-------- GIVEN DATA

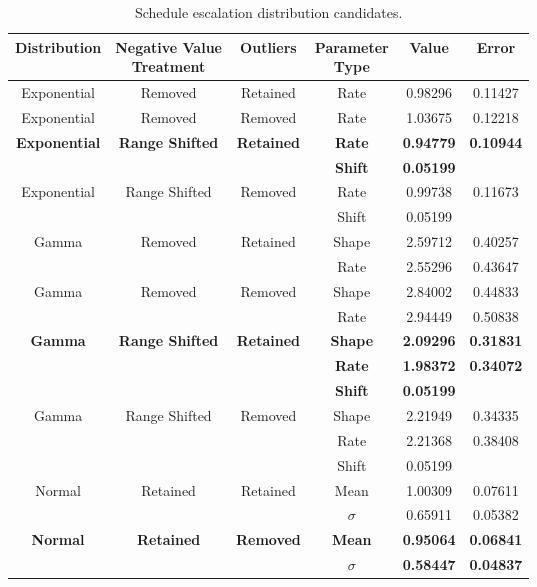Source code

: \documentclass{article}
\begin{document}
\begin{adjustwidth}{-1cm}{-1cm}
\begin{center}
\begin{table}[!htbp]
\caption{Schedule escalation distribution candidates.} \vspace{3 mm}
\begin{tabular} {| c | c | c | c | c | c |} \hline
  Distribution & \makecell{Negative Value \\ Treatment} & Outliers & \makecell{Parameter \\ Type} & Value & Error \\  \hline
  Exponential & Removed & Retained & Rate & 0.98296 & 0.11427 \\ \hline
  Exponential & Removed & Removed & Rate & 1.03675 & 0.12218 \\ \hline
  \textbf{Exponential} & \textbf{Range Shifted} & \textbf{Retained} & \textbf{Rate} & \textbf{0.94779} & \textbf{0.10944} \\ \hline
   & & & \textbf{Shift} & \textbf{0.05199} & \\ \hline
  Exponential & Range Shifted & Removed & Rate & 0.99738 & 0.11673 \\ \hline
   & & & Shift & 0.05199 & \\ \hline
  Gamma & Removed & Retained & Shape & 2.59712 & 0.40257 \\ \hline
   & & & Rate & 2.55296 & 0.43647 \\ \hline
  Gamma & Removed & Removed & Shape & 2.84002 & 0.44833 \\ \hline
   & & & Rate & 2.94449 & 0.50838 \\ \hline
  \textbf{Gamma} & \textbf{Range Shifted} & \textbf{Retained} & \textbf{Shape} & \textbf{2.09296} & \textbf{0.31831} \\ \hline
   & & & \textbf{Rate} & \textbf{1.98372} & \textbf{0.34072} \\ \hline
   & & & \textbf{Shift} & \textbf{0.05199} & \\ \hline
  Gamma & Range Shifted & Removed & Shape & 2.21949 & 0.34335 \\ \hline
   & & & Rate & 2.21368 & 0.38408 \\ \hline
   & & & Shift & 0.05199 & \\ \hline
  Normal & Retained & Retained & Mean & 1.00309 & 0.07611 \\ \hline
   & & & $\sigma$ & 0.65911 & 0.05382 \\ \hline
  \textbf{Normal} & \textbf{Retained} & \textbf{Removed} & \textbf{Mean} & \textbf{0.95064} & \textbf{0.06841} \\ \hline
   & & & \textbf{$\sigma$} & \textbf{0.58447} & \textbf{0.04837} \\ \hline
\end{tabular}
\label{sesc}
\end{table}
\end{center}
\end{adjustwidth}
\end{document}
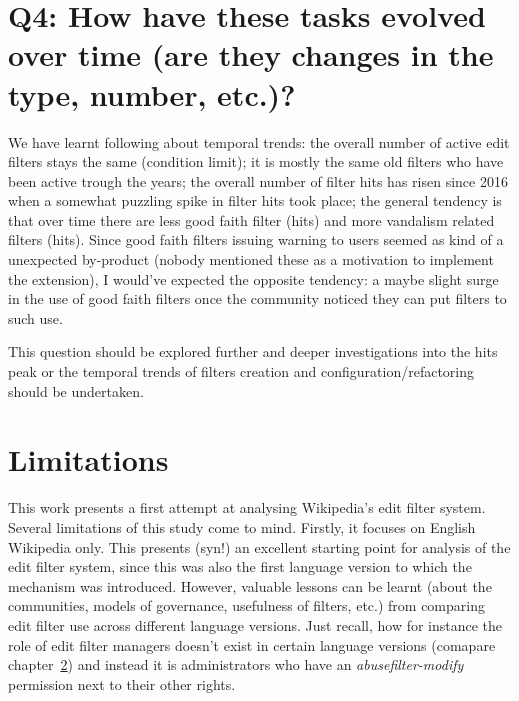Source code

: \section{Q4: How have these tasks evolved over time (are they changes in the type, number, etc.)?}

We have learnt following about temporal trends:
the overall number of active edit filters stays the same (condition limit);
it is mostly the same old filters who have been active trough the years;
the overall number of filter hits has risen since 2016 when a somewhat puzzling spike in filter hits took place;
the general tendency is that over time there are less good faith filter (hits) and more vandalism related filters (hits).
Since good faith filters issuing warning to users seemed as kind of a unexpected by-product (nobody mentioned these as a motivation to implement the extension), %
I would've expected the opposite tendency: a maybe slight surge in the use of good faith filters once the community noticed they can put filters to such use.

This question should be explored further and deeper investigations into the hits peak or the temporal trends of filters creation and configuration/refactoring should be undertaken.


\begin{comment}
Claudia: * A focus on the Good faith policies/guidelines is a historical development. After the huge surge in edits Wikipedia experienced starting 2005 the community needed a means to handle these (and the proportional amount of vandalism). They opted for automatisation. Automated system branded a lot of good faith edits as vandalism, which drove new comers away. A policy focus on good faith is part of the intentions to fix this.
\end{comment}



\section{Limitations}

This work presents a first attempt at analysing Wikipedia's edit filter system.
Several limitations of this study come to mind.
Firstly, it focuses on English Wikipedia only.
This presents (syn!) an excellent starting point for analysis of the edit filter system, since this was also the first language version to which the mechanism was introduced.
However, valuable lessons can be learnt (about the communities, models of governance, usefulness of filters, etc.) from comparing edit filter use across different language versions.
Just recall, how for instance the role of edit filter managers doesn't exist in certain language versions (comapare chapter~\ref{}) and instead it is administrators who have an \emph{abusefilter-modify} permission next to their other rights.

----------------

TASK TO COMPLETE –
When you transcribe the entries, reproduce each line exactly and skip any picture.

RESPONSE TO THIS TASK –
Source code

: \documentclass{article}
\begin{document}
\begin{adjustwidth}{-1cm}{-1cm}
\begin{center}
\begin{table}[!htbp]
\caption{Schedule escalation distribution candidates.} \vspace{3 mm}
\begin{tabular} {| c | c | c | c | c | c |} \hline
  Distribution & \makecell{Negative Value \\ Treatment} & Outliers & \makecell{Parameter \\ Type} & Value & Error \\  \hline
  Exponential & Removed & Retained & Rate & 0.98296 & 0.11427 \\ \hline
  Exponential & Removed & Removed & Rate & 1.03675 & 0.12218 \\ \hline
  \textbf{Exponential} & \textbf{Range Shifted} & \textbf{Retained} & \textbf{Rate} & \textbf{0.94779} & \textbf{0.10944} \\ \hline
   & & & \textbf{Shift} & \textbf{0.05199} & \\ \hline
  Exponential & Range Shifted & Removed & Rate & 0.99738 & 0.11673 \\ \hline
   & & & Shift & 0.05199 & \\ \hline
  Gamma & Removed & Retained & Shape & 2.59712 & 0.40257 \\ \hline
   & & & Rate & 2.55296 & 0.43647 \\ \hline
  Gamma & Removed & Removed & Shape & 2.84002 & 0.44833 \\ \hline
   & & & Rate & 2.94449 & 0.50838 \\ \hline
  \textbf{Gamma} & \textbf{Range Shifted} & \textbf{Retained} & \textbf{Shape} & \textbf{2.09296} & \textbf{0.31831} \\ \hline
   & & & \textbf{Rate} & \textbf{1.98372} & \textbf{0.34072} \\ \hline
   & & & \textbf{Shift} & \textbf{0.05199} & \\ \hline
  Gamma & Range Shifted & Removed & Shape & 2.21949 & 0.34335 \\ \hline
   & & & Rate & 2.21368 & 0.38408 \\ \hline
   & & & Shift & 0.05199 & \\ \hline
  Normal & Retained & Retained & Mean & 1.00309 & 0.07611 \\ \hline
   & & & $\sigma$ & 0.65911 & 0.05382 \\ \hline
  \textbf{Normal} & \textbf{Retained} & \textbf{Removed} & \textbf{Mean} & \textbf{0.95064} & \textbf{0.06841} \\ \hline
   & & & \textbf{$\sigma$} & \textbf{0.58447} & \textbf{0.04837} \\ \hline
\end{tabular}
\label{sesc}
\end{table}
\end{center}
\end{adjustwidth}
\end{document}
Source code

: \section{Q4: How have these tasks evolved over time (are they changes in the type, number, etc.)?}

We have learnt following about temporal trends:
the overall number of active edit filters stays the same (condition limit);
it is mostly the same old filters who have been active trough the years;
the overall number of filter hits has risen since 2016 when a somewhat puzzling spike in filter hits took place;
the general tendency is that over time there are less good faith filter (hits) and more vandalism related filters (hits).
Since good faith filters issuing warning to users seemed as kind of a unexpected by-product (nobody mentioned these as a motivation to implement the extension), %
I would've expected the opposite tendency: a maybe slight surge in the use of good faith filters once the community noticed they can put filters to such use.

This question should be explored further and deeper investigations into the hits peak or the temporal trends of filters creation and configuration/refactoring should be undertaken.


\begin{comment}
Claudia: * A focus on the Good faith policies/guidelines is a historical development. After the huge surge in edits Wikipedia experienced starting 2005 the community needed a means to handle these (and the proportional amount of vandalism). They opted for automatisation. Automated system branded a lot of good faith edits as vandalism, which drove new comers away. A policy focus on good faith is part of the intentions to fix this.
\end{comment}



\section{Limitations}

This work presents a first attempt at analysing Wikipedia's edit filter system.
Several limitations of this study come to mind.
Firstly, it focuses on English Wikipedia only.
This presents (syn!) an excellent starting point for analysis of the edit filter system, since this was also the first language version to which the mechanism was introduced.
However, valuable lessons can be learnt (about the communities, models of governance, usefulness of filters, etc.) from comparing edit filter use across different language versions.
Just recall, how for instance the role of edit filter managers doesn't exist in certain language versions (comapare chapter~\ref{}) and instead it is administrators who have an \emph{abusefilter-modify} permission next to their other rights.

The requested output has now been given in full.